What we find is that instead of converting the letter code to the right numeric code it converts AUS (should be 036) to 030, Armenia (051) to 041, and Argentina (032) to 026?

This mightn't be a question for the EE community, but thought I'd start here in case someone can see a pattern or maybe it is some binary thing that is doing math and converting that to a different number.
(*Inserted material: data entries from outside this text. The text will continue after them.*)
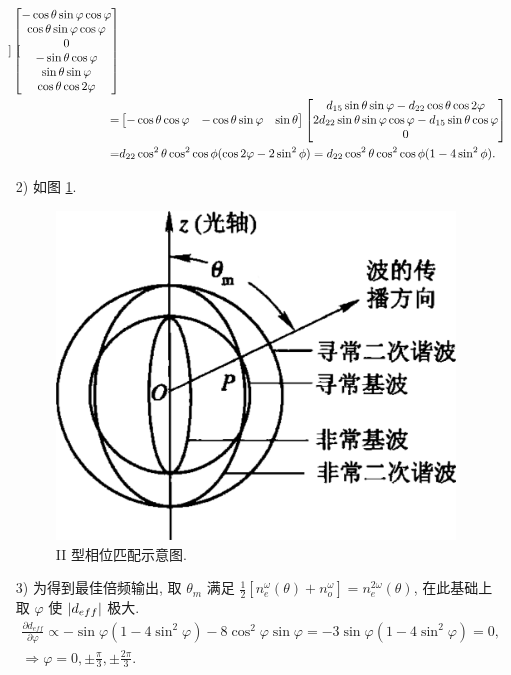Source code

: \documentclass{assignment}
\begin{document}
\begin{sol}
\begin{itemize}
\begin{align}
\begin{bmatrix}
            \end{bmatrix}\begin{bmatrix}
                -\cos\theta\sin\varphi\cos\varphi\\
                \cos\theta\sin\varphi\cos\varphi\\
                0\\
                -\sin\theta\cos\varphi\\
                \sin\theta\sin\varphi\\
                \cos\theta\cos 2\varphi
            \end{bmatrix}\\
            \notag=&\begin{bmatrix}
                -\cos\theta\cos\varphi&-\cos\theta\sin\varphi&\sin\theta
            \end{bmatrix}\begin{bmatrix}
                d_{15}\sin\theta\sin\varphi-d_{22}\cos\theta\cos 2\varphi\\
                2d_{22}\sin\theta\sin\varphi\cos\varphi-d_{15}\sin\theta\cos\varphi\\
                0
            \end{bmatrix}\\
            =&d_{22}\cos^2\theta\cos^2\cos\phi(\cos 2\varphi-2\sin^2\phi)=d_{22}\cos^2\theta\cos^2\cos\phi(1-4\sin^2\phi).
        \end{align}
        \item[2)] 如图 \ref{A1-3}.
        \begin{figure}[H]
            \centering
            \includegraphics[width=.5\columnwidth]{Figures/A1-3.png}
            \caption{II 型相位匹配示意图.}
            \label{A1-3}
        \end{figure}
        \item[3)] 为得到最佳倍频输出, 取 $\theta_m$ 满足 $\frac{1}{2}[n_e^{\omega}(\theta)+n_o^{\omega}]=n_e^{2\omega}(\theta)$, 在此基础上取 $\varphi$ 使 $\left\lvert d_{eff}\right\rvert$ 极大.
        \begin{gather}
            \frac{\partial d_{eff}}{\partial\varphi}\propto-\sin\varphi(1-4\sin^2\varphi)-8\cos^2\varphi\sin\varphi=-3\sin\varphi(1-4\sin^2\varphi)=0,\\
            \Longrightarrow\varphi=0,\pm\frac{\pi}{3},\pm\frac{2\pi}{3}.
        \end{gather}
    \end{itemize}
\end{sol}
\end{document}
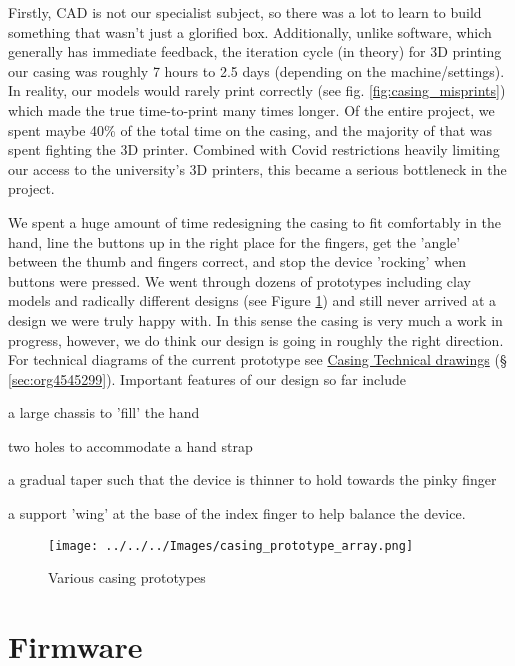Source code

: \documentclass[logo,bsc,singlespacing,parskip]{infthesis}
\begin{document}
Firstly, CAD is not our specialist subject, so there was a lot to learn to build something that wasn't just a glorified box.
Additionally, unlike software, which generally has immediate feedback, the iteration cycle (in theory) for 3D printing our casing was roughly 7 hours to 2.5 days (depending on the machine/settings).
In reality, our models would rarely print correctly (see fig. \ref{fig:casing_misprints}) which made the true time-to-print many times longer.
Of the entire project, we spent maybe 40\% of the total time on the casing, and the majority of that was spent fighting the 3D printer.
Combined with Covid restrictions heavily limiting our access to the university's 3D printers, this became a serious bottleneck in the project.

We spent a huge amount of time redesigning the casing to fit comfortably in the hand, line the buttons up in the right place for the fingers, get the 'angle' between the thumb and fingers correct, and stop the device 'rocking' when buttons were pressed.
We went through dozens of prototypes including clay models and radically different designs (see Figure \ref{fig:casing_prototypes}) and still never arrived at a design we were truly happy with.
In this sense the casing is very much a work in progress, however, we do think our design is going in roughly the right direction.
For technical diagrams of the current prototype see
\hyperref[sec:org4545299]{Casing Technical drawings} (§ \ref{sec:org4545299}).
Important features of our design so far include
\begin{enumerate*}[label={\arabic*)}, itemjoin={, \,}, itemjoin*={, and \,}]
\item a large chassis to 'fill' the hand
\item two holes to accommodate a hand strap
\item a gradual taper such that the device is thinner to hold towards the pinky finger
\item a support 'wing' at the base of the index finger to help balance the device.
\end{enumerate*}

\begin{figure}[h]
\centering
\texttt{[image: ../../../Images/casing\_prototype\_array.png]}
\caption{\label{fig:casing_prototypes}Various casing prototypes}
\end{figure}
\section{Firmware}
\label{sec:orgb89fed5}
\end{document}
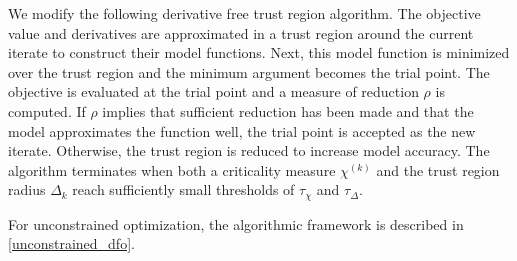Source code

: \documentclass{article}
\theoremstyle{case}
\numberwithin{theorem}{subsection}
\newcommand{\chik}{{\chi^{(k)}}}
\begin{document}
We modify the following derivative free trust region algorithm.
The objective value and derivatives are approximated in a trust region around the current iterate to construct their model functions.
Next, this model function is minimized over the trust region and the minimum argument becomes the trial point.
The objective is evaluated at the trial point and a measure of reduction $\rho$ is computed.
If $\rho$ implies that sufficient reduction has been made and that the model approximates the function well, the trial point is accepted as the new iterate.
Otherwise, the trust region is reduced to increase model accuracy.
The algorithm terminates when both a criticality measure $\chik$ and the trust region radius $\Delta_k$ reach sufficiently small thresholds of $\tau_{\chi}$ and $\tau_{\Delta}$.


For unconstrained optimization, the algorithmic framework is described in \cref{unconstrained_dfo}.
\end{document}
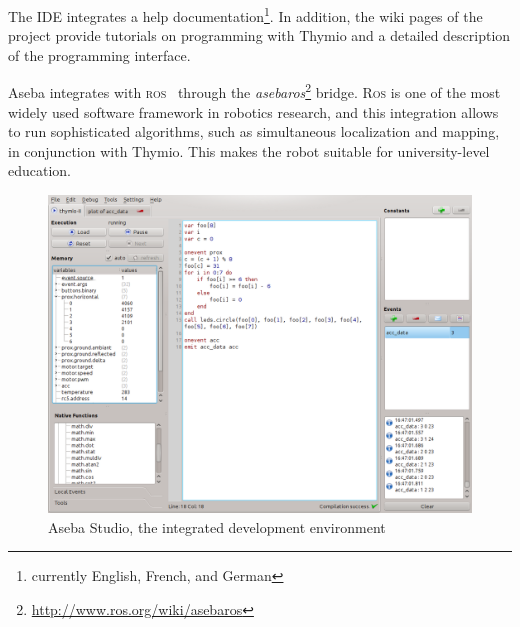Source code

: \documentclass[letterpaper, 10 pt, conference]{ieeeconf}  %
\begin{document}

The IDE integrates a help documentation\footnote{currently English, French, and German}.
In addition, the wiki pages of the project provide tutorials on programming with Thymio and a detailed description of the programming interface.

Aseba integrates with \textsc{ros}~\cite{quigley2009ros} through the \emph{asebaros}\footnote{\url{http://www.ros.org/wiki/asebaros}} bridge.
\textsc{Ros} is one of the most widely used software framework in robotics research, and this integration allows to run sophisticated algorithms, such as simultaneous localization and mapping, in conjunction with  Thymio.
This makes the robot suitable for university-level education.

\begin{figure}
\centering
\includegraphics[width=.9\columnwidth]{figures/aseba-studio}
\caption{Aseba Studio, the integrated development environment}
\label{fig:aseba-studio}
\end{figure}
\end{document}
Sample of the code (not all of it):

private function alpha_three_to_numeric_country($country)
{
    switch ($country) {
    case "AFG":
        return 004;
        break;
    case "ALA":
        return 248;
        break;
    case "ALB":
        return 008;
        break;
    case "DZA":
        return 012;
        break;
    case "ASM":
        return 016;
        break;
    case "AND":
        return 020;
        break;
    case "AGO":
        return 024;
        break;
    case "AIA":
        return 660;
        break;
    case "ATA":
        return 010;
        break;
    case "ATG":
        return 028;
        break;
    case "ARG":
        return 032; etc...

1 Answer 1

4

I'm no expert, but I don't think numbers that start with a zero are programatically treated as integers (some Googling suggests they are treated as something called Octals).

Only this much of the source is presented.